[What this task involves]: An exact transcription is needed of the lines below from the one with "## Solution" through the one with "Modelo de Trabalho", with no other lines and no pictures.

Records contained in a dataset
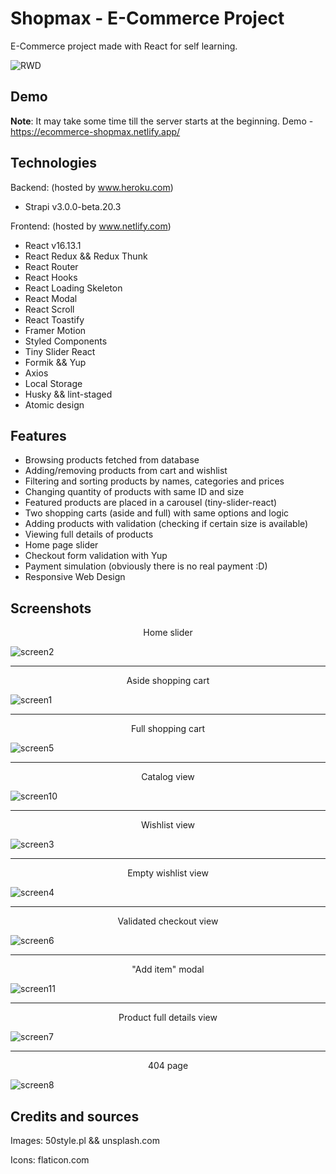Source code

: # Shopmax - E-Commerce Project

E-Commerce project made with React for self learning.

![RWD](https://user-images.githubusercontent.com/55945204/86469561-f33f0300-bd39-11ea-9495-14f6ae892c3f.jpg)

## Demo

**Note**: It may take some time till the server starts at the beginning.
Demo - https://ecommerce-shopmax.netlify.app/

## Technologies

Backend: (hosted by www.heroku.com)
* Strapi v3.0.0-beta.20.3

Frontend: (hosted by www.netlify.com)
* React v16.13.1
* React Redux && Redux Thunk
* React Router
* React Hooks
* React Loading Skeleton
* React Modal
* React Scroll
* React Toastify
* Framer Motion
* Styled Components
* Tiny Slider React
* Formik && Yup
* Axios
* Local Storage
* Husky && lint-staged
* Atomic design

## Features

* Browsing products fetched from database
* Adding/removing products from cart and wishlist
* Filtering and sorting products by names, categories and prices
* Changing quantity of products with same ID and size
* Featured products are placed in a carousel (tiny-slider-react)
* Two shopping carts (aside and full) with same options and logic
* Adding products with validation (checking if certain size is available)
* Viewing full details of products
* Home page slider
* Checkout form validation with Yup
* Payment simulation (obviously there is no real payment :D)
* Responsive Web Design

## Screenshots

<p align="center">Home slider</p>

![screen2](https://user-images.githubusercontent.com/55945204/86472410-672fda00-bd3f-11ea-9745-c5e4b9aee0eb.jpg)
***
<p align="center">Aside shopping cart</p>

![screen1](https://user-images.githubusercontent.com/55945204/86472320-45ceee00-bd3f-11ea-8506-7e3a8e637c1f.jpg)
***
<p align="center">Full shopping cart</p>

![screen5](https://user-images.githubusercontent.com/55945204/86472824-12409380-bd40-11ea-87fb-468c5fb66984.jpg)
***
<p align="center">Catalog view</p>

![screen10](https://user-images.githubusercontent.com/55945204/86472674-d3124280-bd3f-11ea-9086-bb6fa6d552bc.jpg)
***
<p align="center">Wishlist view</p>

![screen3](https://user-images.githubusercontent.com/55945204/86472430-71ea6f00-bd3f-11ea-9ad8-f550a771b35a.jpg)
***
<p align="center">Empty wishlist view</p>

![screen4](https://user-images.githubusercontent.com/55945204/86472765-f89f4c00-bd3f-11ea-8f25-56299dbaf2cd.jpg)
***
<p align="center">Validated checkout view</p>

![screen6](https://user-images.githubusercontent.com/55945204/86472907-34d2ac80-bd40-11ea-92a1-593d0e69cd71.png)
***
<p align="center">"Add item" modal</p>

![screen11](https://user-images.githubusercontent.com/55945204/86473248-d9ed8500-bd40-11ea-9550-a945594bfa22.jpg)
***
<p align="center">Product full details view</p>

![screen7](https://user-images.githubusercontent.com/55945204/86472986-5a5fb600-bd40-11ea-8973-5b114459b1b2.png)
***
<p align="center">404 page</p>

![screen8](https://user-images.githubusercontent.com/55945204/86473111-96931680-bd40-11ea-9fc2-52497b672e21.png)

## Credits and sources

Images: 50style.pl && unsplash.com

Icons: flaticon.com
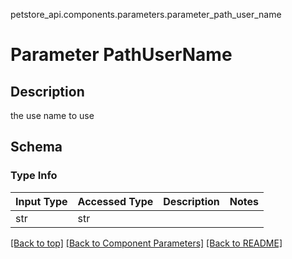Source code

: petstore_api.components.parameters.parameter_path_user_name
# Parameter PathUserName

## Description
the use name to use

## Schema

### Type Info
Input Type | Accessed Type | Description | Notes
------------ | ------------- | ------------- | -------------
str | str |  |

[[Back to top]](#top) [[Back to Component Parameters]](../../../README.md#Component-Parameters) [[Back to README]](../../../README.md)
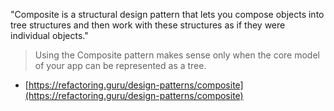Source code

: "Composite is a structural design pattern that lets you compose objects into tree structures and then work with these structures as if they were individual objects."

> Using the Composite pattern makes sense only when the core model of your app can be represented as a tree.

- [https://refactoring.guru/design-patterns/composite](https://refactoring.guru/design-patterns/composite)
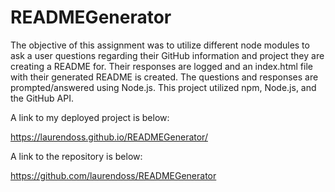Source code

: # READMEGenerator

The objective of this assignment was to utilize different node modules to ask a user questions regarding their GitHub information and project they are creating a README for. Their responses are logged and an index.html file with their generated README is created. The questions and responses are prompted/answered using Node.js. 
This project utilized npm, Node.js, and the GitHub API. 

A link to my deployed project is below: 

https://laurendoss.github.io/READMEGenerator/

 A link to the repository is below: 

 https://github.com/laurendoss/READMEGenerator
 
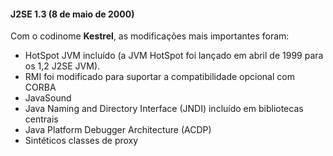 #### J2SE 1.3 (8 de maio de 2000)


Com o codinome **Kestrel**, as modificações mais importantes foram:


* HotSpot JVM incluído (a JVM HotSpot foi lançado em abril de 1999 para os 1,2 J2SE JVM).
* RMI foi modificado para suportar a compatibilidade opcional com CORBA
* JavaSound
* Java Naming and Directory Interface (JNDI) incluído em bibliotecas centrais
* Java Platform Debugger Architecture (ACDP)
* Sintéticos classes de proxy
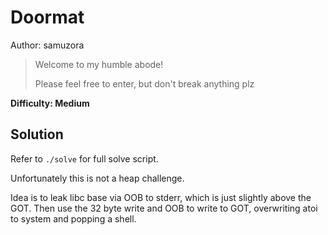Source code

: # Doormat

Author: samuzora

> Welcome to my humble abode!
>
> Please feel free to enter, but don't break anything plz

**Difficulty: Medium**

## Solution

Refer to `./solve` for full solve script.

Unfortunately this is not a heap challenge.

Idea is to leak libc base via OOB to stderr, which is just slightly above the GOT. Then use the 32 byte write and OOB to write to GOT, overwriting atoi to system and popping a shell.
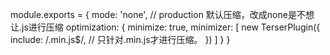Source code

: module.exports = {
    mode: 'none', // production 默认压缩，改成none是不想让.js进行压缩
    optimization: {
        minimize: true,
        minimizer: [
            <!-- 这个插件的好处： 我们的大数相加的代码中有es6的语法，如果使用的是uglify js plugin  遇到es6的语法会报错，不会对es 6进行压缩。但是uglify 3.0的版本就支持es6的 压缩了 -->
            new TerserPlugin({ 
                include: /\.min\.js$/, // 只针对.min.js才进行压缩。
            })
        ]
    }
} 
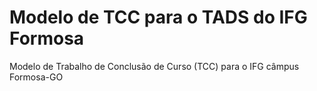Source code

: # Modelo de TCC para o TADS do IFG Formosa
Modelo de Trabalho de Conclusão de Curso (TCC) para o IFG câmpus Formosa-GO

...

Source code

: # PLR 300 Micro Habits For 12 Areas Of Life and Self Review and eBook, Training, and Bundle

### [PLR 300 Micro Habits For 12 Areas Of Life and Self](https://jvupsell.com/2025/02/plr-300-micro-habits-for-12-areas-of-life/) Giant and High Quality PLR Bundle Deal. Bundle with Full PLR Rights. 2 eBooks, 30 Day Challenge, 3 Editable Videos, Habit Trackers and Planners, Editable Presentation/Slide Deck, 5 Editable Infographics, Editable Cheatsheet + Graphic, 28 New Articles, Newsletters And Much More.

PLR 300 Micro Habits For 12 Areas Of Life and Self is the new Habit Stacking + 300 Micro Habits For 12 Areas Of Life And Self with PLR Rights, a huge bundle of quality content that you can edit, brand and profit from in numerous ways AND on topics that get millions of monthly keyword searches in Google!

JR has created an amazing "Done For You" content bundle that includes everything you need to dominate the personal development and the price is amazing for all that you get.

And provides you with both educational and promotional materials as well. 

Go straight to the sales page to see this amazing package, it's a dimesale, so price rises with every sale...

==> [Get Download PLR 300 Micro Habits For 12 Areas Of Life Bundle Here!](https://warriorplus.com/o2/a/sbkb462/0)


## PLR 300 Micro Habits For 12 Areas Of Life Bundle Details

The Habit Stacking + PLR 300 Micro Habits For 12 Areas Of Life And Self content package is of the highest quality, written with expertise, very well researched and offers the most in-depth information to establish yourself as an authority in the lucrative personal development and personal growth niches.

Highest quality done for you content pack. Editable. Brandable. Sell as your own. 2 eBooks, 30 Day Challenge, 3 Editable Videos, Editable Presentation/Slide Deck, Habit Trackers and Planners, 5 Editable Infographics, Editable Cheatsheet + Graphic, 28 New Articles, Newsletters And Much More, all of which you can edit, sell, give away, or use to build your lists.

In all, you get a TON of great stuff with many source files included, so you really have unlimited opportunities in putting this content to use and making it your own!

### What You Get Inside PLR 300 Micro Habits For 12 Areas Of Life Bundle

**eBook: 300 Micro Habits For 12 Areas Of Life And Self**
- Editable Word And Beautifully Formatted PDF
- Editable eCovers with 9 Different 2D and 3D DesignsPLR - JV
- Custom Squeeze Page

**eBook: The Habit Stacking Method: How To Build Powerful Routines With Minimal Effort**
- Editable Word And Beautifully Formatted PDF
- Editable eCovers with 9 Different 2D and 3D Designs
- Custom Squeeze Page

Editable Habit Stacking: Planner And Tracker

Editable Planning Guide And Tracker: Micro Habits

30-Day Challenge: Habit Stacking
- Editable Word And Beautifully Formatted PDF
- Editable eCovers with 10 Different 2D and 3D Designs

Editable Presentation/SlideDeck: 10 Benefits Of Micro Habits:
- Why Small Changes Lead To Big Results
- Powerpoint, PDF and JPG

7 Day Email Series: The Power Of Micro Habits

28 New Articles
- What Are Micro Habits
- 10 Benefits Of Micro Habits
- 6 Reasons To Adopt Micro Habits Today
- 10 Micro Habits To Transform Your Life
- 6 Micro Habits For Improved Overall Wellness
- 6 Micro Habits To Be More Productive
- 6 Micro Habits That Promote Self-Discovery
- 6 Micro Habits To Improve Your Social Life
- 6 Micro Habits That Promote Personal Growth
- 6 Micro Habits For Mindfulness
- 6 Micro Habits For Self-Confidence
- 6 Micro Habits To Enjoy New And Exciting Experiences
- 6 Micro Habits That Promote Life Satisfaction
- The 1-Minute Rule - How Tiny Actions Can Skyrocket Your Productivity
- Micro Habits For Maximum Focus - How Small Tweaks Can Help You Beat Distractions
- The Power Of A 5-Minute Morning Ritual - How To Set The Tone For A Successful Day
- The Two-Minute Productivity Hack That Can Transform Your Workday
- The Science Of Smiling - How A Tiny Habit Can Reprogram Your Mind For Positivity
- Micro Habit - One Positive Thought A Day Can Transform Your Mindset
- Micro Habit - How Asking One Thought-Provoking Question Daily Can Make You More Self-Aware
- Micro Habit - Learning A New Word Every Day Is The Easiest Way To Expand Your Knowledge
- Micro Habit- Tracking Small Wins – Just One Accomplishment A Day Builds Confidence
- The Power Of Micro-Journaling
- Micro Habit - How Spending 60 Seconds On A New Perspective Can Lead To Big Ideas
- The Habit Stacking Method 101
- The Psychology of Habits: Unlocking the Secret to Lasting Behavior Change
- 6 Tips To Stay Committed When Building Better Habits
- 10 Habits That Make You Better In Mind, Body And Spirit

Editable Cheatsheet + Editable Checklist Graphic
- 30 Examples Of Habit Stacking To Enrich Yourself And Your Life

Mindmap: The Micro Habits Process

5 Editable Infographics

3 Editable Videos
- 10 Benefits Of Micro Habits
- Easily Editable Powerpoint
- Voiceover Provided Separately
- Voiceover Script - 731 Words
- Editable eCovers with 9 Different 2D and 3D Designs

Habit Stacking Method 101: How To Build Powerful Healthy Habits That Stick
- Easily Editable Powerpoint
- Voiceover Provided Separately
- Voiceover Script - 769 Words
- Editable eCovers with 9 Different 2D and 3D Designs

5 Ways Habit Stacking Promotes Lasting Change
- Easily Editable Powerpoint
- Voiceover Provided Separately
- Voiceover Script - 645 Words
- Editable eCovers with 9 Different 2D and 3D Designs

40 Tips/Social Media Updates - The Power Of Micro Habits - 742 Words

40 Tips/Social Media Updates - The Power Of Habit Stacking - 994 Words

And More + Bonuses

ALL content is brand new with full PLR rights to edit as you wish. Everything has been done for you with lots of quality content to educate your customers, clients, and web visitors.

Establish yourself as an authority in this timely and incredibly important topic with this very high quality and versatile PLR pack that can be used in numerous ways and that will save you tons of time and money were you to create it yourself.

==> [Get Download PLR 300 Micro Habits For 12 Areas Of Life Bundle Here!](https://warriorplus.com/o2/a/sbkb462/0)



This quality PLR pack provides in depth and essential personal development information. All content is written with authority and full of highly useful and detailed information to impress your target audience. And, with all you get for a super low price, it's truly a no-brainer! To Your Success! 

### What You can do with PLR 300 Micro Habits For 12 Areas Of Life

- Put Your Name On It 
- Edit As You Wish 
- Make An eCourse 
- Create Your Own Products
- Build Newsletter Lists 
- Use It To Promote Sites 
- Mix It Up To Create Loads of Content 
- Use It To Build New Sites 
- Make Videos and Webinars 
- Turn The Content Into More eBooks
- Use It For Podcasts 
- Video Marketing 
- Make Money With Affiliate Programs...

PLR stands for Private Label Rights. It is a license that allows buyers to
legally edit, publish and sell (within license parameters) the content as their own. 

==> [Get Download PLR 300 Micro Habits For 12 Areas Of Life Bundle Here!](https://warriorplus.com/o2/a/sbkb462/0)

[Result of this exercise]:
## Solution

Refer to `./solve` for full solve script.

Unfortunately this is not a heap challenge.

Idea is to leak libc base via OOB to stderr, which is just slightly above the GOT. Then use the 32 byte write and OOB to write to GOT, overwriting atoi to system and popping a shell.
Source code

: module.exports = {
    mode: 'none', // production 默认压缩，改成none是不想让.js进行压缩
    optimization: {
        minimize: true,
        minimizer: [
            <!-- 这个插件的好处： 我们的大数相加的代码中有es6的语法，如果使用的是uglify js plugin  遇到es6的语法会报错，不会对es 6进行压缩。但是uglify 3.0的版本就支持es6的 压缩了 -->
            new TerserPlugin({ 
                include: /\.min\.js$/, // 只针对.min.js才进行压缩。
            })
        ]
    }
} 
Source code

: # Modelo de TCC para o TADS do IFG Formosa
Modelo de Trabalho de Conclusão de Curso (TCC) para o IFG câmpus Formosa-GO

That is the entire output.